As a part of an assignment regarding image processing in our ‘Advanced Matlab’ course, we were interested in answering the everlasting question of our childhood – Where’s Waldo?
We set ahead to utilize state of the art computer-vision algorithms to locate Waldo in real Waldo-riddles. The challenge is great - even humans are often perplexed in attempts to locate Waldo in his typical colorful scenes which are often cluttered with details designed to distract the eye.
So dare we try automating the process and intelligently pin-point Waldo?
Step 1.0 - SURF
Unfortunetley, this worked poorly. SURF matching techniques are resilient to affine transformations but the Waldos we were searching for were not only mirrored or stretched but often had on them or rather were missing several items that the prototypical Waldo had (hat, waving hands); often Waldo was occluded and SURF did not seem to handle these very well.
Putatively matched points
Detected object (red lines enclose the, poorly detected, waldo)
Step 1.1 –Normalized Cross Correlation
Our next idea towards finding Waldo was relatively simple as well. We used Normalized Cross Correlation (NCC), a method often used in image processing to measure similarity of photos with brightness differences. Again, we compared a generic prototype of Waldo to a scene image containing Waldo using the normxcorr2 function. Given the normalized cross-correlation between the two images, we examined extremums of absolute cross-correlation.
NCC technique worked poorly as well, as we found that the appearance of Waldo greatly between scenes.

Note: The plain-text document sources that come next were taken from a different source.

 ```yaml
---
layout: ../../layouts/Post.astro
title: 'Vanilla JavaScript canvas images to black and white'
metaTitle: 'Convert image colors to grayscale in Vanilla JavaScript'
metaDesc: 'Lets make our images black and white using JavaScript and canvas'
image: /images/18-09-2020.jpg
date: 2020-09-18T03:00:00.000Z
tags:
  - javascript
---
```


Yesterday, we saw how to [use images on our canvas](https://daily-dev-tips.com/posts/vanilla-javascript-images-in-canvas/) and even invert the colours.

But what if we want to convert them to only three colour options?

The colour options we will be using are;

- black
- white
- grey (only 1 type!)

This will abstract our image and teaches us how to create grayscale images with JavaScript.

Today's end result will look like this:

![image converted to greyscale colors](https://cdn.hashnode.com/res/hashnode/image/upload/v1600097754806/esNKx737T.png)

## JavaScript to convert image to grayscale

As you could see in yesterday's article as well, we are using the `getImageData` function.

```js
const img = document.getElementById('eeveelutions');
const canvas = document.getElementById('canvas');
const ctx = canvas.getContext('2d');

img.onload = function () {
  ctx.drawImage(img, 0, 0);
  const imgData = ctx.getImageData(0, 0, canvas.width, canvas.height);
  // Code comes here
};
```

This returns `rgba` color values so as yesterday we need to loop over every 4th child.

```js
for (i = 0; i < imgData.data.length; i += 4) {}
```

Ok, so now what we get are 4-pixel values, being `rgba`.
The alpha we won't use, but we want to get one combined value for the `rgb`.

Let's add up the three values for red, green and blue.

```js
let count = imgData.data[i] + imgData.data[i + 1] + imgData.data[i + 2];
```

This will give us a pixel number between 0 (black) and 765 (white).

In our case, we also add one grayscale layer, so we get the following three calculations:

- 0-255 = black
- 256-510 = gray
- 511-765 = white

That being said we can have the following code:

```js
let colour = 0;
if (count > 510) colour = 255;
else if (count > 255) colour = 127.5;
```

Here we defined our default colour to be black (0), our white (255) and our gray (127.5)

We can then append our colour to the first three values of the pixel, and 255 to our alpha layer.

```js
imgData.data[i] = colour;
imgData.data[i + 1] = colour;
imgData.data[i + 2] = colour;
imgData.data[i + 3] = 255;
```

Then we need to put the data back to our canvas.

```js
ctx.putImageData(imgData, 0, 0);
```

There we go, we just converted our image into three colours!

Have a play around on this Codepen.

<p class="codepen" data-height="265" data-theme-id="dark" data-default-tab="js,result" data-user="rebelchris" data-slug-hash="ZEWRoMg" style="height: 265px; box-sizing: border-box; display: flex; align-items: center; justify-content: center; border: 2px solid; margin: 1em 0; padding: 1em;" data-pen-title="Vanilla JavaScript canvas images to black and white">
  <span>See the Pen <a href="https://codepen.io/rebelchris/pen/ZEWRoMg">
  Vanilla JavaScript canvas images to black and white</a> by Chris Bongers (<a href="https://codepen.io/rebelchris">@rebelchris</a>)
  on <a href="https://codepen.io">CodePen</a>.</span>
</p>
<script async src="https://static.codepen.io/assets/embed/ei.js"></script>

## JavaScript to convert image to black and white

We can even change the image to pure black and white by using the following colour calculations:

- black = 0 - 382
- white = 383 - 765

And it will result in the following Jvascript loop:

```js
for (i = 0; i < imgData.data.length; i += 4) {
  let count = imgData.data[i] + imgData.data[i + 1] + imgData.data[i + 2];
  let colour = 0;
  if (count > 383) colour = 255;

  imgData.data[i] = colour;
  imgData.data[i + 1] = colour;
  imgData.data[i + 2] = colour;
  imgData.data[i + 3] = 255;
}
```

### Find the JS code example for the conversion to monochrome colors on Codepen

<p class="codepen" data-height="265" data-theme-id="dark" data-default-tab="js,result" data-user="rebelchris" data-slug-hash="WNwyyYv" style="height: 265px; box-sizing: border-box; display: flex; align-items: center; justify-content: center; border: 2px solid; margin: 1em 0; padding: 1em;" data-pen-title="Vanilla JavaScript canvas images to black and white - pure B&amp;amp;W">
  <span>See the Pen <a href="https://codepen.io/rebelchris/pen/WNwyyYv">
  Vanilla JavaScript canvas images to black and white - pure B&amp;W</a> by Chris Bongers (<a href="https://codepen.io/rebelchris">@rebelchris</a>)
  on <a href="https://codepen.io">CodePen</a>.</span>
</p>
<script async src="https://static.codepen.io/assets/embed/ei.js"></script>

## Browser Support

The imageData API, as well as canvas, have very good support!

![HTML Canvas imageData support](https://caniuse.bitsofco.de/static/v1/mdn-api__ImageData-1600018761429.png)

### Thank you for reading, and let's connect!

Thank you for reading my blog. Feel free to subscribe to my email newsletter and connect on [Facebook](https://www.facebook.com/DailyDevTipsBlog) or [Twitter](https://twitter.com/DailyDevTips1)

So Waldo was still beyond our reach
Step 1.5 - Solving an easier task
To match numerous features between source and target, we have allowed a relatively low threshold to consider two feature as matched and hence the resulting match included some outlier-matches. To exclude these non-informative matches we have applied several iteration of RANSAC , chose the consensus set which included Waldo-only-matches and framed the matching areas with contentment.
Putatively matched pints (with outliers)
Detected box (red lines enclose the, real! , area)

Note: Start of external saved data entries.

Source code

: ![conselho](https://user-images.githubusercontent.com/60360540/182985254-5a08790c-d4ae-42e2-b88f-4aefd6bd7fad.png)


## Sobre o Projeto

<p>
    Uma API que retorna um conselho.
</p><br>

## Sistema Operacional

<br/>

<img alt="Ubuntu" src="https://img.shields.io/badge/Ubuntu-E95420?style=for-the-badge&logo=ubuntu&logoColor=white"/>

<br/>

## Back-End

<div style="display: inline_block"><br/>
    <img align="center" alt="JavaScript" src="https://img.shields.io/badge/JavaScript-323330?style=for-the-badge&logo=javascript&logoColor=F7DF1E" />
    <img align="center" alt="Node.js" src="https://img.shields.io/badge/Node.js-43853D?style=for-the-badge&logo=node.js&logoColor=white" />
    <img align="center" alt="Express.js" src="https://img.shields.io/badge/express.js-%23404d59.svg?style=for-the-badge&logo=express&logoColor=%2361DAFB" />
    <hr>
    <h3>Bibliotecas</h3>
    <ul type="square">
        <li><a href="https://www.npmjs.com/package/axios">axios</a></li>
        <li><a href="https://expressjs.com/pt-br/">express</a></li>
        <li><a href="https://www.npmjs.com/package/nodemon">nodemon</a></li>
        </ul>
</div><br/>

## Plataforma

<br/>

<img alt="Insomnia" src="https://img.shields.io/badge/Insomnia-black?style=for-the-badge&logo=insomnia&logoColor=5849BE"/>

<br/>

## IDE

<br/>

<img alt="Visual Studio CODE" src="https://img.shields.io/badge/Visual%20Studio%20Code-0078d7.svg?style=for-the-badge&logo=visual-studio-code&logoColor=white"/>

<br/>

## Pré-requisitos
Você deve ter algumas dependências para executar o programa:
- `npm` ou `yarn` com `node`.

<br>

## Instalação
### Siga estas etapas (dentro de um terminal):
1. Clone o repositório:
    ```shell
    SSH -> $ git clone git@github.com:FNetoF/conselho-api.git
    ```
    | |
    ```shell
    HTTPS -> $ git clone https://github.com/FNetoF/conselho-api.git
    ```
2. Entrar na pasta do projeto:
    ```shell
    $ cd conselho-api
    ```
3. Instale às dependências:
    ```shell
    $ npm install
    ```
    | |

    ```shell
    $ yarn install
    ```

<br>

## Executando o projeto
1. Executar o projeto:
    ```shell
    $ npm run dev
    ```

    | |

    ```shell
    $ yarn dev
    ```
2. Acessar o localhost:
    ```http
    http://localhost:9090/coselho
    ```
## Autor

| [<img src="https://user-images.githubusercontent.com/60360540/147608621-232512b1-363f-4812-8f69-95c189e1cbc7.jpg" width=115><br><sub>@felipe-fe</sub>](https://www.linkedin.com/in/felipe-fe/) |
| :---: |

Secondly, we re-applied the Normalized Cross Correlation (NCC) approach and compared between images of cropped Waldo and its corresponding scene image. This method was successful as well.
Step 2 - Cascade object detector
Following our success with a slightly easier problem we were encouraged to pursuit a more complex goal. We didn't want to compare Waldo riddles (target images) with Waldo's that were cropped from the same images - we wanted the real thing, finding any Waldo inside real, challenging, Waldo riddle. So we pulled out the heavy guns. So we puled out the heavy guns.
A cascade object detector (COD) is a sliding window which applies a sequence (a cascade) of comparisons between both positive (that should be found) and negative (that should not be found) features of a learning model of the desired object (Waldo). To consolidate the positive\negative features cascade, the COD should first be trained on a labeled (positive\negative) set of images. We have created a modest data-base of training images: a set of about 100 Waldo positive images containing Waldo were manually labeled with ROI's (regions of interest) via the Cascade Trainer GUI.
In addition, roughly 400 non-Waldo sceneries were uploaded to the GUI as negative images (most of them scene images that Waldo was cropped from).
We then trained our COD to extract Waldo (and non-Waldo) features. After some experimenting with several feature types (mainly with local binary filters), we found that the histogram of oriented gradients (HOG) yielded optimal results. And we were good to go.
A trained HOG-OCD was applied on a new testing set of Waldo riddles and yielded magnificent results. Even in extremely cluttered scenes (where the authors required up to 10 minutes to detect Waldo, see example below) the COD reliably detected Waldo's smiling face.
COD detection (blue transparent box)
However, in some of the riddles there was still false positive recognition of Waldo or no detecting of Waldo at all.
OCD false positives (left) and false negative (right)
A final touch
As mentioned, the COD's identification was not perfect. Mainly, our COD's set of parameters resulted a lot of false positives. The majority of the wrongly identified items were non-Waldo faces detected in the scene image. In an attempt to separate real Waldo's from his imposters, we routinely cropped all the COD-identified objects and tried several matching techniques.
We have tried to re-feed the cropped regions into the COD, resulting in eliminating the false positive images only in some of the cases. We then have tried our initial SURF matching between the prototypical Waldo and the cropped regions, but the results were still far from satisfactory. Another disappointment came from the NCC method which didn’t promote us towards our goal while we tried to find the maximum cross correlations between a generic Waldo and the cropped images.
Finally, we put our human intelligence into work and resolved an elegant solution. We have decided to cheat, and use a very prominent hint to classify Waldo. The glasses. Waldo's beautiful, perfectly rounded glasses. We have resized all the cropped detected regions into a standard size, applied a circle Hough transform to detect circles and constrained the discovered circles' radii. Finally, we classified instances which had two circles in the appropriate size as Waldoa and trashed the others.
Constrain bright circles radius
Conclusion. By applying a trained OCD detector on Waldo riddles we were able to successfully detect Waldo in cluttered scenes. To ensure reliable detection, we traded off accuracy with a high rate of false positives which we trimmed in a consecutive stage applying problem-specific knowledge.